In 2019, for instance, contestant Luke Parker slut-shamed bachelorette Hannah Brown by telling her he couldn’t be with her if she’d slept with any of her other suitors, then refused to take no for an answer when she eliminated him from the show. The following season, Yosef Aborady told bachelorette Clare Crawley that he was “ashamed to be associated” with her and that she was “not fit to be a mother” to his child. The top comments on the show’s official YouTube video of the exchange are nearly all in praise of Aborady.
“I think just because you reverse the gender of the lead, and have a woman picking rather than a man, it doesn’t mean the sort of more conventional, heteronormative assumptions about gender are being abandoned; they’re just being cast into a different environment,” says Moya Luckett, a media historian who teaches at New York University. She sees The Bachelor franchise as embodying a sort of girl-power feminism. The franchise, to Luckett, is an “updated version of the conventional heteronormative ideal,” in which the men have the power and assume that the women will be on the show solely to pursue them.

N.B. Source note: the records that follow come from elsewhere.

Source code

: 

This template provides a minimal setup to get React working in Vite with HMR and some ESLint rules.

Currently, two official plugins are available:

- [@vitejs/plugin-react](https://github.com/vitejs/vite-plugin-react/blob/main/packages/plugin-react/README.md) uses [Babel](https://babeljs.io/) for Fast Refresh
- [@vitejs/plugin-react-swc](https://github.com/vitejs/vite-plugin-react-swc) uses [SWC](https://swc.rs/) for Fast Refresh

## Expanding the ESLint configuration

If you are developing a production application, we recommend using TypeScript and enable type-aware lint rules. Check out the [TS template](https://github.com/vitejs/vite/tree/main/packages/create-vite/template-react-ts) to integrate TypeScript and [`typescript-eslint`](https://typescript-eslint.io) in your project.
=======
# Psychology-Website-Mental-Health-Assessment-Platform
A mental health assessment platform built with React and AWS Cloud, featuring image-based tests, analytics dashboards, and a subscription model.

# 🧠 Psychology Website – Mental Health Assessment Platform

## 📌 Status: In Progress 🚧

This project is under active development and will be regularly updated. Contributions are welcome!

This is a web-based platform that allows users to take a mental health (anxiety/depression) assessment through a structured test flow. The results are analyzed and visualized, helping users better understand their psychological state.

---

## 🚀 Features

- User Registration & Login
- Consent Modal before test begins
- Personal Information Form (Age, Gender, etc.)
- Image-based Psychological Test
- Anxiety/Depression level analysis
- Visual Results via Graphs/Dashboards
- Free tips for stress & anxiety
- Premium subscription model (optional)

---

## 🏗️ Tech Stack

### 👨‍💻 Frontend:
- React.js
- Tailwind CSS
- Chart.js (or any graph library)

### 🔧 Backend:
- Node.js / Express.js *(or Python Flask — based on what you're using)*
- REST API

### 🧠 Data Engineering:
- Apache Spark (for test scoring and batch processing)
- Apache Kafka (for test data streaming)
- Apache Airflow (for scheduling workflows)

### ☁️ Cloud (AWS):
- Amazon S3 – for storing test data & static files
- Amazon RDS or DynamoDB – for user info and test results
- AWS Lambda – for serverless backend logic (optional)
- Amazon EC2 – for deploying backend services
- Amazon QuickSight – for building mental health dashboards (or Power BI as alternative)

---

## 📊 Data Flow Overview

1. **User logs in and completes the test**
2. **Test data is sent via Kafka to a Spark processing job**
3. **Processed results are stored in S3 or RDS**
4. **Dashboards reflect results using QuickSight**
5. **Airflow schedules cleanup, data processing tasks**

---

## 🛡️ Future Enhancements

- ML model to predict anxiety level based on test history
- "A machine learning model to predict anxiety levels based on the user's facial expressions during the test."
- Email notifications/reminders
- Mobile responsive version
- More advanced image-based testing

Even as it tries to adapt to changes in the dating world, The Bachelor is “also reinforcing and playing to anxieties that have shaped the 21st century about finding somebody that’s right for you in a world where expectations are high and people are encouraged to shop for partners,” Luckett says.

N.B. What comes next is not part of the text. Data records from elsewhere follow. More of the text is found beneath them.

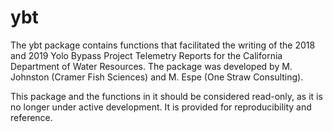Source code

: 
# ybt

<!-- badges: start -->
<!-- badges: end -->

The ybt package contains functions that facilitated the writing of the 2018 and 2019 Yolo Bypass Project Telemetry Reports for the California Department of Water Resources.  The package was developed by M. Johnston (Cramer Fish Sciences) and M. Espe (One Straw Consulting).

This package and the functions in it should be considered read-only, as it is no longer under active development. It is provided for reproducibility and reference.

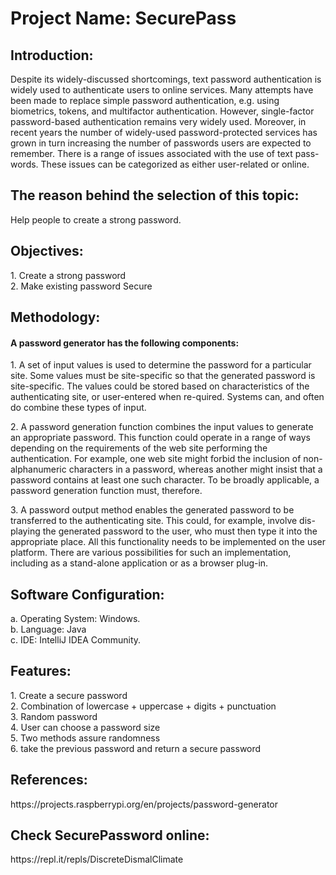 <h1>Project Name:</b> SecurePass </h1>

<h2>Introduction:</h2>
      Despite its widely-discussed shortcomings, text password authentication is widely used to authenticate users to online services. Many attempts have been made to replace simple password authentication, e.g. using biometrics, tokens, and multifactor authentication. However, single-factor password-based authentication remains very widely used. Moreover, in recent years the number of widely-used password-protected services has grown in turn increasing the number of passwords users are expected to remember. There is a range of issues associated with the use of text pass-words. These issues can be categorized as either user-related or online.

<h2>The reason behind the selection of this topic:</h2>
<t>Help people to create a strong password.

<h2>Objectives:</h2>
       1. Create a strong password
       <br>2. Make existing password Secure

<h2>Methodology:</h2>
<h4>A password generator has the following components:</h4>
       <p>1. A set of input values is used to determine the password for a particular site. Some values must be site-specific so that the generated password is site-specific. The values could be stored based on characteristics of the authenticating site, or user-entered when re-quired. Systems can, and often do combine these types of input.</p>
       <p>2. A password generation function combines the input values to generate an appropriate password. This function could operate in a range of ways depending on the requirements of the web site performing the authentication. For example, one web site might forbid the inclusion of non-alphanumeric characters in a password, whereas another might insist that a password contains at least one such character. To be broadly applicable, a password generation function must, therefore.</p>
       <p>3. A password output method enables the generated password to be transferred to the authenticating site. This could, for example, involve dis-playing the generated password to the user, who must then type it into the appropriate place. All this functionality needs to be implemented on the user platform. There are various possibilities for such an implementation, including as a stand-alone application or as a browser plug-in.</p>

<h2>Software Configuration:</h2>
      <t><t>a. Operating System: Windows.
      <br><t><t>b. Language: Java
      <br><t><t>c. IDE: IntelliJ IDEA Community.

<h2><b>Features:</b></h2>
                <t><t>1. Create a secure password
                <br><t><t>2. Combination of lowercase + uppercase + digits + punctuation
                <br><t><t>3. Random password
                <br><t><t>4. User can choose a password size
                <br><t><t>5. Two methods assure randomness
                <br><t><t>6. take the previous password and return a secure password</h3>

<h2><b>References:</b></h2>
       <t><t>https://projects.raspberrypi.org/en/projects/password-generator

<h2><b>Check SecurePassword online:</b></h2>
       <t><t>https://repl.it/repls/DiscreteDismalClimate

Where does this all leave longtime fans of the franchise? Some have begun to watch other reality dating shows, but the misogyny and mistreatment of women is rampant in most of those as well. Contestants on Love Island were so misogynistic this summer that thousands of viewers wrote in to Ofcom, the United Kingdom’s regulatory and competition authority for the broadcasting industry, to complain. Many viewers were troubled by the behavior of two contestants who bullied one woman for cheating on her partner—even as they celebrated him for doing the same thing. Notably, the definition of “cheating” on Love Island is notoriously blurry, and the female contestants on the show are typically held to a much higher standard than men.
Of course, The Bachelorette is not the beginning or the end of the problem of misogyny in the entertainment world, but rather a reflection of larger issues. Many men on these shows behave just the way they would in real life, sometimes even worse. The mistreatment of women in the genre of reality dating is so ingrained and pervasive that many viewers, including me, have simply come to expect it. And despite the show’s recent marketing efforts, with each season it gets more and more difficult to hold on to the belief that the series will get better. The Bachelorette is still trying to feed viewers the idea that it’s feminist; it’s time to stop believing that’s true.